Betablocker bzw. Beta-Rezeptoren-Blocker werden vor allem bei der Behandlung von Herzerkrankungen, aber auch bei Hyperthyreose, Phäochromozytom, Glaukom und als Migräneprophylaxe angewendet. Strukturell ähneln Betablocker den Catecholaminen.
Die pharmakologische Klassifizierung der Betablocker basiert auf ihrer Rezeptoraffinität, β1-Selektivität, partiellen agonistischen Eigenschaften, Wirkungen auf andere adrenerge Rezeptoren und physikalisch-chemischen Eigenschaften.
Wirkmechanismus
Betablocker verdrängen Katecholamine von den β-Adrenozeptoren indem sie vornehmlich β1-Rezeptoren blockieren, die sich bevorzugt in den Herzkranzgefäßen befinden. Eine Blockade der β1-Rezeptoren, die normalerweise durch Noradrenalin und Adrenalin erregt werden, wirkt negativ chronotrop (Herzfrequenz ↓), negativ dromotrop (Leitungsgeschwindigkeit ↓), negativ inotrop (Kontraktilität ↓) und negativ bathmotrop (Erregbarkeit des Herzenz ↓).

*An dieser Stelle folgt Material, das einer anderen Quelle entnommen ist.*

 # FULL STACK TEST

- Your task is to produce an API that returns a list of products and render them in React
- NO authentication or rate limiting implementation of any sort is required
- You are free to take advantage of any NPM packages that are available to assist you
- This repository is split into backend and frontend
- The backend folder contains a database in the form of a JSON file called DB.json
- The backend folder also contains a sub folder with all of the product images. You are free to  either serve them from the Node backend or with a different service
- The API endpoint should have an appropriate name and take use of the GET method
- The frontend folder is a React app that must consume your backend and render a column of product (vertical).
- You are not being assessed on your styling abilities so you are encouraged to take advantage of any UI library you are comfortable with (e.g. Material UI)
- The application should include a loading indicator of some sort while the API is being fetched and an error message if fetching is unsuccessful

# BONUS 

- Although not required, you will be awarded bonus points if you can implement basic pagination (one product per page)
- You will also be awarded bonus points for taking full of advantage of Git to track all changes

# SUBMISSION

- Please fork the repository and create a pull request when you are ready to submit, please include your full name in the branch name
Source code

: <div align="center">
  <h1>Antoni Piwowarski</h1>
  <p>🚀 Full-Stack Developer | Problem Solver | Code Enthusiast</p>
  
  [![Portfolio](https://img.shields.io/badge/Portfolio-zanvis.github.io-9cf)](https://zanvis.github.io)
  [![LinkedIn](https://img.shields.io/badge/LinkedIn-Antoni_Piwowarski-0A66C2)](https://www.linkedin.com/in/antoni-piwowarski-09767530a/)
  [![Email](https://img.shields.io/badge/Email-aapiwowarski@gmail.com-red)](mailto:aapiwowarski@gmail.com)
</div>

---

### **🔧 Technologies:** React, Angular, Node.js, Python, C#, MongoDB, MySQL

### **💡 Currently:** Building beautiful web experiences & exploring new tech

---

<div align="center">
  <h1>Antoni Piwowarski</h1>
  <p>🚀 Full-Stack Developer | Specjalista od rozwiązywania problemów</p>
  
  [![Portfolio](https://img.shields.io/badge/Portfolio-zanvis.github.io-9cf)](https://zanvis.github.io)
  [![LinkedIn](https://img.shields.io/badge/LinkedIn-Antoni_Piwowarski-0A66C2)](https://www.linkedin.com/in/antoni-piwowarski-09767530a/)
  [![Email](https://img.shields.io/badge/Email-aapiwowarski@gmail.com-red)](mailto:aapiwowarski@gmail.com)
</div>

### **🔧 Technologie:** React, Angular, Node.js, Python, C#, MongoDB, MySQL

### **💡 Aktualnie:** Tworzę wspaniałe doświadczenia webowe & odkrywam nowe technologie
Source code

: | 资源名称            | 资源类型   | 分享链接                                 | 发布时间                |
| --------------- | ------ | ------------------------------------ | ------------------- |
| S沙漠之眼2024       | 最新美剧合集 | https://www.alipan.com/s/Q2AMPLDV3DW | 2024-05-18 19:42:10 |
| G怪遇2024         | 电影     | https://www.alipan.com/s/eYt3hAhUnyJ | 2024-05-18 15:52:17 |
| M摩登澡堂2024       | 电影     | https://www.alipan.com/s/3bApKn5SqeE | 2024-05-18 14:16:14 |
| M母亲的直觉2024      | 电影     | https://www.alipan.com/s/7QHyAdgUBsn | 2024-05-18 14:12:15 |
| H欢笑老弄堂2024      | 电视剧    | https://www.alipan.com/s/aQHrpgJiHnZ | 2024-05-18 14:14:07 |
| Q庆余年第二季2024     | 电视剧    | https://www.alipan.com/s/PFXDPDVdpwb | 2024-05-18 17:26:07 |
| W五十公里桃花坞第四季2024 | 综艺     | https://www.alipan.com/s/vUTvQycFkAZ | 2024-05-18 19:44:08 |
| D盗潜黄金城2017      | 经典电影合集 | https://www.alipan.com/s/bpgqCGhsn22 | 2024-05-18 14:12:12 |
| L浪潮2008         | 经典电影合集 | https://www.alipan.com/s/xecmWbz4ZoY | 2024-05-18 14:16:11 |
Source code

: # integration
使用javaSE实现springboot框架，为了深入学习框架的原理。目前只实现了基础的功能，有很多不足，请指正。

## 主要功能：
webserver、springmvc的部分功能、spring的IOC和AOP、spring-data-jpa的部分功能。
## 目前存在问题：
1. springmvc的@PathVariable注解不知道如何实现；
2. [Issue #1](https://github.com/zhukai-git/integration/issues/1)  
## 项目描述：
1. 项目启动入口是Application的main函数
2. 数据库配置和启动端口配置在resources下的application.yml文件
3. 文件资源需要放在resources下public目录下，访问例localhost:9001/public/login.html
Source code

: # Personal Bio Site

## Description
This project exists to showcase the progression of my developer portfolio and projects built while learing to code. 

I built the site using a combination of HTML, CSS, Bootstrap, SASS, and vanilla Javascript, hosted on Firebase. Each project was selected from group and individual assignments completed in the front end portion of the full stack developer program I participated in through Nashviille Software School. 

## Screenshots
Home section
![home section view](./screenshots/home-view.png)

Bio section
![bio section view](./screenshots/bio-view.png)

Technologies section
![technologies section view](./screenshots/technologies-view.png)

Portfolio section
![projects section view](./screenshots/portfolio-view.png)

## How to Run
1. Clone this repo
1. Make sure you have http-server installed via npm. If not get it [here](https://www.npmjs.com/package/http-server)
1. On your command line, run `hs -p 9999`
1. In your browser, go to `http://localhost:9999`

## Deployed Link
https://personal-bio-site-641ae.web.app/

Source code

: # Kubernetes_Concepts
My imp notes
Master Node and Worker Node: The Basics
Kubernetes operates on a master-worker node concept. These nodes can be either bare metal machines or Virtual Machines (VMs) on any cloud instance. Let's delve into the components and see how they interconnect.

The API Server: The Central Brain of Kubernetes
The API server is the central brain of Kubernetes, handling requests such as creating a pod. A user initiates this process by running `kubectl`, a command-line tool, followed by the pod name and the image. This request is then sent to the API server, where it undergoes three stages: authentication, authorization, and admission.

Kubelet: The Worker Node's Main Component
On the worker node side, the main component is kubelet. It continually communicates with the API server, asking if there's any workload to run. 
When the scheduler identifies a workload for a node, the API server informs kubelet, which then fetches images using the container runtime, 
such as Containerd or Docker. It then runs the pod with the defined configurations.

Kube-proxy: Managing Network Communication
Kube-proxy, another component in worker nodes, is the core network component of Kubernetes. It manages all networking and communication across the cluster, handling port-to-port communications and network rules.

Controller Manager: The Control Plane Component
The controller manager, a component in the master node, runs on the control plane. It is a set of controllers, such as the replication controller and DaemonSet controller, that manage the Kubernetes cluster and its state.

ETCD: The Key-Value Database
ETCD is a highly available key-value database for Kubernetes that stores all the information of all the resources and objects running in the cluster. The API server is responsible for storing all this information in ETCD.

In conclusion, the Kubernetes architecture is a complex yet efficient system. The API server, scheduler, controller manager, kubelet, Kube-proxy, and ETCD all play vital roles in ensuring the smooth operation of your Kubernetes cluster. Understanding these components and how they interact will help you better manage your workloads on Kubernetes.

Der β1-Adrenozeptor ist ein G-Protein-gekoppelter Rezeptor. Der Agonismus des β1-Adrenozeptors ermöglicht es der Gs-Untereinheit, die Adenylylcyclase hochzuregulieren und ATP in zyklisches AMP (cAMP) umzuwandeln. Erhöhte cAMP-Konzentrationen aktivieren die cAMP-abhängige Kinase A, phosphorylieren Calciumkanäle, erhöhen intrazelluläres Calcium und den Calciumaustausch durch das sarkoplasmatische Retikulum und erhöhen so die Herzinotropie. Die cAMP-abhängige Kinase A phosphoryliert die Myosin-Leichtketten und steigert so die Kontraktilität der glatten Muskulatur. Die gesteigerte Kontraktilität der glatten Muskulatur in der Niere setzt wiederum Renin frei, welches inaktives Angiotensinogen aus der Leber in Angiotensin I umwandelt, das wiederum von dem vor allem in der Lunge gebildeten Angiotensin Converting Enzyme (ACE) in Angiotensin II umgewandelt wird.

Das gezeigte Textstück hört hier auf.